Now that I had unlimited use of the Toyota, I could come and go as I pleased. I hedged telling my mother the truth, tapping a knuckle on my psychology book to indicate I planned to study at the library. My mother seemed to like Eric slightly more than she had Avalyn; nevertheless, the day after she met him, she’d referred to him as “weird” and “morose,” claiming she believed he “carried some secret in all that depression.” I didn’t care what she thought; he was my friend. I stepped out the door, waving good-bye.
It was jacket-wearing weather, and the road from Little River to Hutchinson had changed color, everything now a dull, deerskin brown. When I pulled into the trailer court and knocked on the door, Eric’s grandma answered. She and her husband gave me the same polite “hello” and “how are you” I’d grown accustomed to. Eric emerged from the hallway, dressed in black, fiddling with a limp, spotted banana peel. “Hey, man,” he said. I followed him to his cramped bedroom, selected a tape by a band I’d never heard, and popped it into the stereo.
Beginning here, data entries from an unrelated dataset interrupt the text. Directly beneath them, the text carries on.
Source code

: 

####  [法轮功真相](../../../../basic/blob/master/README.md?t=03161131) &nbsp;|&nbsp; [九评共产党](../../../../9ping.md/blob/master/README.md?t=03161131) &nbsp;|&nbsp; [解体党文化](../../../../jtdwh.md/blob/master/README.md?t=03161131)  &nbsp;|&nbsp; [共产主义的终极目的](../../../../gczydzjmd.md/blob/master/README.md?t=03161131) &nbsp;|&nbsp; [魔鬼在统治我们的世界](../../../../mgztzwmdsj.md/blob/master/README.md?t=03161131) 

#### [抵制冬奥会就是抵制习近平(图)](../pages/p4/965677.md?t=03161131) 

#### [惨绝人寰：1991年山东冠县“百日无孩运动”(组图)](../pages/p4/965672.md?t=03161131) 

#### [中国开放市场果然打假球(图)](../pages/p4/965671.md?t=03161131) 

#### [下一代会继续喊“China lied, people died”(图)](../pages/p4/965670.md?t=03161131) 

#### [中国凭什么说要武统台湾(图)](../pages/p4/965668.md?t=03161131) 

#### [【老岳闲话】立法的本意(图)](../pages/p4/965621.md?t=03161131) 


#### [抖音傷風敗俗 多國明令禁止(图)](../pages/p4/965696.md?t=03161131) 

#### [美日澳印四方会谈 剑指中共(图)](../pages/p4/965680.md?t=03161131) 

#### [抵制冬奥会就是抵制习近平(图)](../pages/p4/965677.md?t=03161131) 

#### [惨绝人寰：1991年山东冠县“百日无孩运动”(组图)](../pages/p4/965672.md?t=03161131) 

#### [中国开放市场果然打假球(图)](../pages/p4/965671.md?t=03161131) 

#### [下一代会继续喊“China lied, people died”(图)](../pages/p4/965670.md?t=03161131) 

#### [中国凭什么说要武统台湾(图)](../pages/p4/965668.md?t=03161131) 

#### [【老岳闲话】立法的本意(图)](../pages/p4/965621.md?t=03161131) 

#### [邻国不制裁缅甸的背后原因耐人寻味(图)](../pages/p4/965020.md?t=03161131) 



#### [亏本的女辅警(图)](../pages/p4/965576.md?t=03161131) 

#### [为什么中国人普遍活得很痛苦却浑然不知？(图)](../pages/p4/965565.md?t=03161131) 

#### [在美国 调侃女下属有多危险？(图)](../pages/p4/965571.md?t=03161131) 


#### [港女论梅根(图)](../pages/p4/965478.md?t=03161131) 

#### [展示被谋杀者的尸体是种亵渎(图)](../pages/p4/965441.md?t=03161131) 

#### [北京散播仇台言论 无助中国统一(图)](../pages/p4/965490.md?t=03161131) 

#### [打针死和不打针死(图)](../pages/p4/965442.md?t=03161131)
“We’re meeting Neil’s mom in an hour,” Eric told me. “Don’t be shocked, but I think we’ll be trespassing through someone’s pasture. Neil’s mom found some field on the west side of town, and it’s full of melons and pumpkins. She wants to make watermelon-rind pickles. She hopes the owners don’t mind if she borrows some melons.”
Eric’s grandpa knocked and entered with a plate of brownies. I sat on the opposite end of Eric’s futon, positioned the brownies between us, then asked, “Why’d she invite me? She doesn’t even know me.”
“Actually, it was my idea to invite you. When she called, I suggested it. She and I became friends, sort of, when Neil was still around. Strange, I guess.” Eric licked the corner of a brownie, testing it, then took a bite. Clumps of hair poked in awkward, three-quarter-inch angles from his head, uncombed from last night’s sleep, his haircut identical to a band member’s on the poster behind him. “Honesty time. I sort of fell in love with Neil. Wasn’t reciprocated, though. Hope that doesn’t freak you out. Anyway, I think Neil’s mom knows that. Could be she feels sorry for me. Could be she’s like us, she doesn’t really have anyone to hang out with. Especially now, with Neil in New York.”
So that was it, I thought. Eric had fallen in love with Neil. “Is Neil-” I couldn’t think of how to finish.
“Yes, he’s a queer,” Eric said. That sounded too harsh, a word I remembered hearing my father say, a scowl engraved into his face, whenever he described the women players on certain softball teams he drove into Hutchinson to watch. It dawned on me that my father, back when he lived with us, had always frequented tournaments at Sun Center, the same softball complex where, according to Eric, Neil had been employed as a scorekeeper.
“Do me a favor,” I said. “Before we meet Mrs. McCormick, I’d love it if you could take me to Sun Center. To see where Neil worked.”
Eric grinned, revealing something almost mean in the angle of his mouth. “Gotcha. I’ll show you Sun Center. And then I’ll show you where he really worked.”
We left the bedroom. Eric handed the plate back to his grandpa. “These were scrumptious.” He didn’t bother informing his grandparents where we were going.
Sun Center had closed, the summer’s tournaments finished. Eric stopped the car at the padlocked gate. Ahead of us, a sign read KANSAS’S LARGEST HAVEN FOR SOFTBALL FUN. He clucked his tongue at it. “Sorry. Looks like we can’t get in.” I surveyed the place. The only signs of life were some sparrows, a hunchbacked groundskeeper sprinklering brown plants, and two children who’d somehow managed to climb the fence and now seesawed in the complex’s playground.